The ORDER BY clause determines the sequence in which row numbers are assigned. This is mandatory for ROW_NUMBER() since it needs to know in what order to number the rows.

-- Number rows based on view count (highest first)
ROW_NUMBER() OVER (ORDER BY views DESC)

Practical ROW_NUMBER() Examples

Basic Row Numbering

The simplest use of ROW_NUMBER() is to add sequential numbers to your query results:

-- Add row numbers to videos ordered by views
SELECT 
  ROW_NUMBER() OVER (ORDER BY views DESC) AS row_num,
  title,
  views
FROM 
  Videos;

This query assigns numbers to videos starting with 1 for the most-viewed video, 2 for the second most-viewed, and so on. It's like creating a "Top Videos" chart where each video has its ranking position.

Partitioned Row Numbering

Use PARTITION BY to restart numbering for each group:

-- Number videos by view count within each user's content
SELECT 
  u.username,
  v.title,
  v.views,
  ROW_NUMBER() OVER (PARTITION BY v.user_id ORDER BY v.views DESC) AS video_rank
FROM 
  Videos v
JOIN 
  Users u ON v.user_id = u.user_id;

This query numbers each creator's videos separately. Every user will have their own video ranked #1, #2, etc., based on views. This is perfect for finding each creator's most popular content.

Understanding the Results

If alice has 3 videos and bob has 2 videos, the results would look something like:

usernametitleviewsvideo_rank
aliceFunny Cat10001
aliceCooking Tips5002
bobDance Challenge20001

Notice how the video_rank restarts at 1 for each new username because of the PARTITION BY clause.

Common Use Cases for ROW_NUMBER()

1. Implementing Pagination

ROW_NUMBER() is perfect for paginating large result sets efficiently:

-- Get the second page of videos (rows 11-20)
WITH NumberedVideos AS (
    SELECT 
        ROW_NUMBER() OVER (ORDER BY upload_date DESC) AS row_num,
        video_id,
        title,
        views,
        upload_date
    FROM 
        Videos
)
SELECT 
    video_id,
    title,
    views,
    upload_date
FROM 
    NumberedVideos
WHERE 
    row_num BETWEEN 11 AND 20;

This pattern is widely used in web applications to implement "Page 1, 2, 3..." navigation.

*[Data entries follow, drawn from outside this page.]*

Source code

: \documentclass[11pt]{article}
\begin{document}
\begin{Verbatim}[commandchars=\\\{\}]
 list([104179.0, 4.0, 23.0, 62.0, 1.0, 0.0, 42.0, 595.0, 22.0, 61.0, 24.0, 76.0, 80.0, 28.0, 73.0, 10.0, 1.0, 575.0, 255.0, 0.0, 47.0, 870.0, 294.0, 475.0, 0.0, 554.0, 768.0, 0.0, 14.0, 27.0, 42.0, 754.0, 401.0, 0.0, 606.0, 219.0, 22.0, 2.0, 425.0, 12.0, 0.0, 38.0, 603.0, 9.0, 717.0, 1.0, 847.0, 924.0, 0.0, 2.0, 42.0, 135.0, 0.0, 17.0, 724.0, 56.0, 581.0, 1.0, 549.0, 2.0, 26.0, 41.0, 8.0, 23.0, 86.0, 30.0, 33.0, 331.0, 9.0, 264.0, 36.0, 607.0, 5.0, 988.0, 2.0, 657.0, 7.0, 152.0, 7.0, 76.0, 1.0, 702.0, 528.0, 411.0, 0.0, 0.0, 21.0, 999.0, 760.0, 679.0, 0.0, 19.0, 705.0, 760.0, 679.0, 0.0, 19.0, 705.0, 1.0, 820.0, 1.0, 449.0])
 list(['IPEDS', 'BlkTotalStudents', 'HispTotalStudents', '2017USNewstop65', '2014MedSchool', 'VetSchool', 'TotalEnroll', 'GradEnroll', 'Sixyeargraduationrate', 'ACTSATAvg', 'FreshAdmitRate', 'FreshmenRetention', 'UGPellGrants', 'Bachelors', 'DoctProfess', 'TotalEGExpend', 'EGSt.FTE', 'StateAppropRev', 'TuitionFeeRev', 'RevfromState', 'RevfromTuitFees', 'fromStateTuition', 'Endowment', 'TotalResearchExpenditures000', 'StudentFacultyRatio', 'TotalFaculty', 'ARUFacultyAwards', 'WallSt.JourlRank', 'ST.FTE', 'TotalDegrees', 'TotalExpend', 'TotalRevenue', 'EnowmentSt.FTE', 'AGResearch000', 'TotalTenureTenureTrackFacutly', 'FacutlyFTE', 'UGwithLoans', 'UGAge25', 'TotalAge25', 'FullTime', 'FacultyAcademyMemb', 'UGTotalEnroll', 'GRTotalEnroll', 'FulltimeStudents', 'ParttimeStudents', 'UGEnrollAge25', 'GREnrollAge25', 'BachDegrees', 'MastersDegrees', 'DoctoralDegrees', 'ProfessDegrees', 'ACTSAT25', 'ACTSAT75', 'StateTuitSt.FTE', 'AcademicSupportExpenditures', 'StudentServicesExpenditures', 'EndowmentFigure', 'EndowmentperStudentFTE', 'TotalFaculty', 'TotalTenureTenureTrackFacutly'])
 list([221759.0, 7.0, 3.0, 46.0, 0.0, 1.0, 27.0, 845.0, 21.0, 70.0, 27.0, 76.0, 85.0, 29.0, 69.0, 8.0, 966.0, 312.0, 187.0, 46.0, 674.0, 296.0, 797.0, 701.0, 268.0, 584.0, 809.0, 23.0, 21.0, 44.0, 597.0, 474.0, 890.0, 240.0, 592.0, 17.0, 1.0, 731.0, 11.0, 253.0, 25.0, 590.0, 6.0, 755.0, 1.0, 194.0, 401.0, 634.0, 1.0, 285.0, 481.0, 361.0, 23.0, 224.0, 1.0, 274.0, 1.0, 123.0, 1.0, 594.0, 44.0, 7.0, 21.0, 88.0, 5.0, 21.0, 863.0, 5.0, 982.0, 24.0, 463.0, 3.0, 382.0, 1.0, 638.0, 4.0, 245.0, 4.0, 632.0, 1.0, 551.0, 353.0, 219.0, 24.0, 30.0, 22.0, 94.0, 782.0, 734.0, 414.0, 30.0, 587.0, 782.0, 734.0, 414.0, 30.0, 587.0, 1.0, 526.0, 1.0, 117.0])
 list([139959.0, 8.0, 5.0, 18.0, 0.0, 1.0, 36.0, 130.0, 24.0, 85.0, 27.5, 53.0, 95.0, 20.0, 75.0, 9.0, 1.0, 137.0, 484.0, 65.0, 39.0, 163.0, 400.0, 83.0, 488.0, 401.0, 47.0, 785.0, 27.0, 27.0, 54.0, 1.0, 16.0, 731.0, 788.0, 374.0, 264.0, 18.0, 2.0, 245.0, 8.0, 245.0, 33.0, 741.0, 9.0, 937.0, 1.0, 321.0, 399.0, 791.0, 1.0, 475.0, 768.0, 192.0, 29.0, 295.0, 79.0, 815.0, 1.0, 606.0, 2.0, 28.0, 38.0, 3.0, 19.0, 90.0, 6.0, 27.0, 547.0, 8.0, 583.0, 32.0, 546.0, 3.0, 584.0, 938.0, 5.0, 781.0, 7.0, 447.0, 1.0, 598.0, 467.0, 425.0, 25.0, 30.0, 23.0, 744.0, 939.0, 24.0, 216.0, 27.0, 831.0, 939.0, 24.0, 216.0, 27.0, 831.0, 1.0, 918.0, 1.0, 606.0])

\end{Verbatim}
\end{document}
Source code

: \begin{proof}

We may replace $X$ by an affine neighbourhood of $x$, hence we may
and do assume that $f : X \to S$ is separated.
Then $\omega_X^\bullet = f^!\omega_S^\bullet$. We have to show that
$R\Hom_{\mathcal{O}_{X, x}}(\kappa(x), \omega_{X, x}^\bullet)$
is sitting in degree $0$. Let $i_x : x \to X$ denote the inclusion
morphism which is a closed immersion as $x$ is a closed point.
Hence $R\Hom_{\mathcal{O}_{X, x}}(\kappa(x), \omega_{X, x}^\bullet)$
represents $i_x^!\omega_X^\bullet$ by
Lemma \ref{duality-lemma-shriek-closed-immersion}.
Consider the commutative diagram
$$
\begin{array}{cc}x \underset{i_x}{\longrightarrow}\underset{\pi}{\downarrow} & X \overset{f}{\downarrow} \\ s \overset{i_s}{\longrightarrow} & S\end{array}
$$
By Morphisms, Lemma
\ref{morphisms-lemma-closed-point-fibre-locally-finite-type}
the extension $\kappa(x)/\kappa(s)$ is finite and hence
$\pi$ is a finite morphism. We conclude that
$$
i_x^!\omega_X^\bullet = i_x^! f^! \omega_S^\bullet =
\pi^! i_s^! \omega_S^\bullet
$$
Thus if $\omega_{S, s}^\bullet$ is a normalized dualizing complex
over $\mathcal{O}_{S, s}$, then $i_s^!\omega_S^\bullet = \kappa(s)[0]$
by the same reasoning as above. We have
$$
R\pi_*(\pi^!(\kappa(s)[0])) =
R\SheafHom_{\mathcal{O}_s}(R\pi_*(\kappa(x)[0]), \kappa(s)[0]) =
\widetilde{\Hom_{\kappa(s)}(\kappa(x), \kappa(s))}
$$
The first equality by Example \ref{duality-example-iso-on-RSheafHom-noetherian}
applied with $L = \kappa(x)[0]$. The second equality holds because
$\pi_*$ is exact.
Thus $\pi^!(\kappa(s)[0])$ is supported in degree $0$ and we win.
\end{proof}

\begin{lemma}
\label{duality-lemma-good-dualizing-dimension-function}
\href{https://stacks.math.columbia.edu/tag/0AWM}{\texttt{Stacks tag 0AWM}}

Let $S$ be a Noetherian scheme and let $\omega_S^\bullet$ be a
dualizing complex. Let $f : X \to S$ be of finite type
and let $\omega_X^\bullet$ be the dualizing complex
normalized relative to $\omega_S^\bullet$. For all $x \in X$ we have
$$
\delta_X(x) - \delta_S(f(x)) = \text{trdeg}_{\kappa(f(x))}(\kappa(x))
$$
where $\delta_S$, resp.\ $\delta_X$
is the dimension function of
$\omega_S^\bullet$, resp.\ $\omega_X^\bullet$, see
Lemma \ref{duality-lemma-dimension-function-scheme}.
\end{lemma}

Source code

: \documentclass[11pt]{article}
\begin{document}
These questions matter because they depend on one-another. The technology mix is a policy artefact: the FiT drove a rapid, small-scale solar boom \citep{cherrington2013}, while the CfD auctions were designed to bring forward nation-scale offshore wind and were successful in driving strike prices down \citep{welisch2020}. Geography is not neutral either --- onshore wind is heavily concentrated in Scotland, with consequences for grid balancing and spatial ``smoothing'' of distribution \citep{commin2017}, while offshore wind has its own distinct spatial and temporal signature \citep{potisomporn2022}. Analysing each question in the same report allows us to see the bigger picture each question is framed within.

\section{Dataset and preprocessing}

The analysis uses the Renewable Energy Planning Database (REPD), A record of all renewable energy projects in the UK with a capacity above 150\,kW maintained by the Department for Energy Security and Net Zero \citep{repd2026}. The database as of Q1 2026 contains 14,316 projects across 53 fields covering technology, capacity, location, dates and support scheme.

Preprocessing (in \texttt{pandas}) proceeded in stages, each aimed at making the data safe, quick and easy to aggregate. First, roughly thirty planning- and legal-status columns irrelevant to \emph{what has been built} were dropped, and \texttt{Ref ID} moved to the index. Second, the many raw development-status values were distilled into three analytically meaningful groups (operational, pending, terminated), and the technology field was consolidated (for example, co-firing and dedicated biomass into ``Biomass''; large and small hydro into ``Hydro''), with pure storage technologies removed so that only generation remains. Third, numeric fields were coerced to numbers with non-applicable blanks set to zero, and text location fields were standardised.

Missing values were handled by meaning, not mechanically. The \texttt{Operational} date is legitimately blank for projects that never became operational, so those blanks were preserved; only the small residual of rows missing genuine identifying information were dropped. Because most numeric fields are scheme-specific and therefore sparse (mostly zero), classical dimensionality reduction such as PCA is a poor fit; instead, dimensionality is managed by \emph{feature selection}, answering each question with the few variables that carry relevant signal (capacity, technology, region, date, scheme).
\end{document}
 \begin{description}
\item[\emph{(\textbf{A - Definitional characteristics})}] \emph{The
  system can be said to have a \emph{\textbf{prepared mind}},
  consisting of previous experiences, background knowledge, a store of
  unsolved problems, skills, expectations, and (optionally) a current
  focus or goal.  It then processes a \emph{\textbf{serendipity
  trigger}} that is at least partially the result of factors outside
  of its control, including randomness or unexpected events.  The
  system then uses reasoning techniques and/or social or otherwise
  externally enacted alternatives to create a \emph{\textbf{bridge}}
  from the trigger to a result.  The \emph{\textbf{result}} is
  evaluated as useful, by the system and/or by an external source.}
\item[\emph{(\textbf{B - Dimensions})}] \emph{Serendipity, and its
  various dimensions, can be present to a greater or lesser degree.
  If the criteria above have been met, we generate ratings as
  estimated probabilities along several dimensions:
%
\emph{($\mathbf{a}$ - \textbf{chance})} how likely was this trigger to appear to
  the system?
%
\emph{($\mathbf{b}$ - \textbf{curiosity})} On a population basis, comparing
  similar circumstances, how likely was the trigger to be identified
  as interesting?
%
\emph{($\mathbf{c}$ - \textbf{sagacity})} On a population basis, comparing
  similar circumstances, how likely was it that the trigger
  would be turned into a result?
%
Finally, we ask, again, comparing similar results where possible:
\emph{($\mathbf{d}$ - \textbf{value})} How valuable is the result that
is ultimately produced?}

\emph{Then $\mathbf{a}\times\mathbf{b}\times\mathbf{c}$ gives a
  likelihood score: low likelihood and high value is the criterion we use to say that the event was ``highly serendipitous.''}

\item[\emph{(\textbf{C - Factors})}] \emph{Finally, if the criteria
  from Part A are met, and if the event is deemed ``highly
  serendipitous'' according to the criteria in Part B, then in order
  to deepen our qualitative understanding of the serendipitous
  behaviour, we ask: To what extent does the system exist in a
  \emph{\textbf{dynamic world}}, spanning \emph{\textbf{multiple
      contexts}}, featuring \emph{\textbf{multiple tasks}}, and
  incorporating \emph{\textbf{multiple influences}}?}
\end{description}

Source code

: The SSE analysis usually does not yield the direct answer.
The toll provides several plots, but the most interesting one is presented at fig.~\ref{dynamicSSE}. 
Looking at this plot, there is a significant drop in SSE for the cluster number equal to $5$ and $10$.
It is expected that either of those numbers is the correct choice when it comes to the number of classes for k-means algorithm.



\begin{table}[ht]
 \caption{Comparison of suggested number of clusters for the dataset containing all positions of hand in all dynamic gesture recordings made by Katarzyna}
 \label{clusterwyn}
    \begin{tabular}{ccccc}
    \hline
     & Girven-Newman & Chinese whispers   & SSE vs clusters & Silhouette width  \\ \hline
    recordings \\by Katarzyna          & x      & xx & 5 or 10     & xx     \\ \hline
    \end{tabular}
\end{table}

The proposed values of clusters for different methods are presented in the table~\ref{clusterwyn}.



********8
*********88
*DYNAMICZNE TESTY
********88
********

It's more efficient than using OFFSET/LIMIT for large datasets, especially when deep pagination is required.

2. Finding the Most Recent Activity

Use ROW_NUMBER() to find the most recent interaction for each user:

-- Get the most recent interaction for each user
WITH RankedInteractions AS (
    SELECT 
        user_id,
        video_id,
        interaction_type,
        timestamp,
        ROW_NUMBER() OVER (PARTITION BY user_id ORDER BY timestamp DESC) AS interaction_rank
    FROM 
        Interactions
)
SELECT 
    ri.user_id,
    u.username,
    v.title,
    ri.interaction_type,
    ri.timestamp
FROM 
    RankedInteractions ri
JOIN 
    Users u ON ri.user_id = u.user_id
JOIN 
    Videos v ON ri.video_id = v.video_id
WHERE 
    interaction_rank = 1;

This query assigns rank 1 to each user's most recent interaction, then filters to show only those top-ranked interactions. It's like finding the "last seen" activity for each user on the platform.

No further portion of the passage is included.